*SUPPLIED RECORDS:*

----------

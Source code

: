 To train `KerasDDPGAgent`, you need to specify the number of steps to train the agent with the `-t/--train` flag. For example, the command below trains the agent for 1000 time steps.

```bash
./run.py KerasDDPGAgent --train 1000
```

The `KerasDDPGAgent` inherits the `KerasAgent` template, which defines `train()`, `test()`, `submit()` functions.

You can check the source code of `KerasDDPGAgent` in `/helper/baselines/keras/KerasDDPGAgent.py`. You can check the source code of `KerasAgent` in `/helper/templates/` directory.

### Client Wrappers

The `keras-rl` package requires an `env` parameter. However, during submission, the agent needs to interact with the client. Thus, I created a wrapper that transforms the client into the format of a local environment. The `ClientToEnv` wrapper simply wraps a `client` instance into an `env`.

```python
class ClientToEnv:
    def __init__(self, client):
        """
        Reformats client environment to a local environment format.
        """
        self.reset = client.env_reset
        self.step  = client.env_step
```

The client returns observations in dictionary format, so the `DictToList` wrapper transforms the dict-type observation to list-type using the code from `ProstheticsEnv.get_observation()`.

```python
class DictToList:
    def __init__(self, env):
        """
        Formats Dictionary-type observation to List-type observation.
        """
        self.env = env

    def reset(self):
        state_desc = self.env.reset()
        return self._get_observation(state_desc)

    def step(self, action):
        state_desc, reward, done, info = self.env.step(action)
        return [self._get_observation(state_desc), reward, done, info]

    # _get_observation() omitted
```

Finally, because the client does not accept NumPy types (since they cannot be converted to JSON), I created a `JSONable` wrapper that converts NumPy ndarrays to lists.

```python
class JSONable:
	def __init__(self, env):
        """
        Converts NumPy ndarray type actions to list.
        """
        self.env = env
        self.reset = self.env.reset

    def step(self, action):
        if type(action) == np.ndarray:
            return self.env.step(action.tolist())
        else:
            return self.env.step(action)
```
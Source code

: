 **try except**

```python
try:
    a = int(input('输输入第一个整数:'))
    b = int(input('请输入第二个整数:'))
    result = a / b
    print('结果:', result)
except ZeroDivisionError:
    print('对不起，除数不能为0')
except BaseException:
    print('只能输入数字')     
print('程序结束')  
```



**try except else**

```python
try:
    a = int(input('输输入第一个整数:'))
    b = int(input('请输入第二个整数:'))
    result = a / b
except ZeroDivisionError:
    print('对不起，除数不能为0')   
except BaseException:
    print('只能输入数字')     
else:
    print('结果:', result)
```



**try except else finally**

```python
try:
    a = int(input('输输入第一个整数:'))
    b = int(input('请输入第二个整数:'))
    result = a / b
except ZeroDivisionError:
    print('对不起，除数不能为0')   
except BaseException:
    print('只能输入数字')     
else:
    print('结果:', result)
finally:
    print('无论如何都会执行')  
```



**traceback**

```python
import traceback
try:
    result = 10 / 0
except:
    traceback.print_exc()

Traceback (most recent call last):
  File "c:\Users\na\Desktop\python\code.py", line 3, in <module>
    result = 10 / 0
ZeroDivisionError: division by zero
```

----------

*EXERCISE AIM:* Output all of the material, please, exactly as it stands.

*SOLUTION BELOW:*
Source code

: To train `KerasDDPGAgent`, you need to specify the number of steps to train the agent with the `-t/--train` flag. For example, the command below trains the agent for 1000 time steps.

```bash
./run.py KerasDDPGAgent --train 1000
```

The `KerasDDPGAgent` inherits the `KerasAgent` template, which defines `train()`, `test()`, `submit()` functions.

You can check the source code of `KerasDDPGAgent` in `/helper/baselines/keras/KerasDDPGAgent.py`. You can check the source code of `KerasAgent` in `/helper/templates/` directory.

### Client Wrappers

The `keras-rl` package requires an `env` parameter. However, during submission, the agent needs to interact with the client. Thus, I created a wrapper that transforms the client into the format of a local environment. The `ClientToEnv` wrapper simply wraps a `client` instance into an `env`.

```python
class ClientToEnv:
    def __init__(self, client):
        """
        Reformats client environment to a local environment format.
        """
        self.reset = client.env_reset
        self.step  = client.env_step
```

The client returns observations in dictionary format, so the `DictToList` wrapper transforms the dict-type observation to list-type using the code from `ProstheticsEnv.get_observation()`.

```python
class DictToList:
    def __init__(self, env):
        """
        Formats Dictionary-type observation to List-type observation.
        """
        self.env = env

    def reset(self):
        state_desc = self.env.reset()
        return self._get_observation(state_desc)

    def step(self, action):
        state_desc, reward, done, info = self.env.step(action)
        return [self._get_observation(state_desc), reward, done, info]

    # _get_observation() omitted
```

Finally, because the client does not accept NumPy types (since they cannot be converted to JSON), I created a `JSONable` wrapper that converts NumPy ndarrays to lists.

```python
class JSONable:
	def __init__(self, env):
        """
        Converts NumPy ndarray type actions to list.
        """
        self.env = env
        self.reset = self.env.reset

    def step(self, action):
        if type(action) == np.ndarray:
            return self.env.step(action.tolist())
        else:
            return self.env.step(action)
```
Source code

: **try except**

```python
try:
    a = int(input('输输入第一个整数:'))
    b = int(input('请输入第二个整数:'))
    result = a / b
    print('结果:', result)
except ZeroDivisionError:
    print('对不起，除数不能为0')
except BaseException:
    print('只能输入数字')     
print('程序结束')  
```



**try except else**

```python
try:
    a = int(input('输输入第一个整数:'))
    b = int(input('请输入第二个整数:'))
    result = a / b
except ZeroDivisionError:
    print('对不起，除数不能为0')   
except BaseException:
    print('只能输入数字')     
else:
    print('结果:', result)
```



**try except else finally**

```python
try:
    a = int(input('输输入第一个整数:'))
    b = int(input('请输入第二个整数:'))
    result = a / b
except ZeroDivisionError:
    print('对不起，除数不能为0')   
except BaseException:
    print('只能输入数字')     
else:
    print('结果:', result)
finally:
    print('无论如何都会执行')  
```



**traceback**

```python
import traceback
try:
    result = 10 / 0
except:
    traceback.print_exc()

Traceback (most recent call last):
  File "c:\Users\na\Desktop\python\code.py", line 3, in <module>
    result = 10 / 0
ZeroDivisionError: division by zero
```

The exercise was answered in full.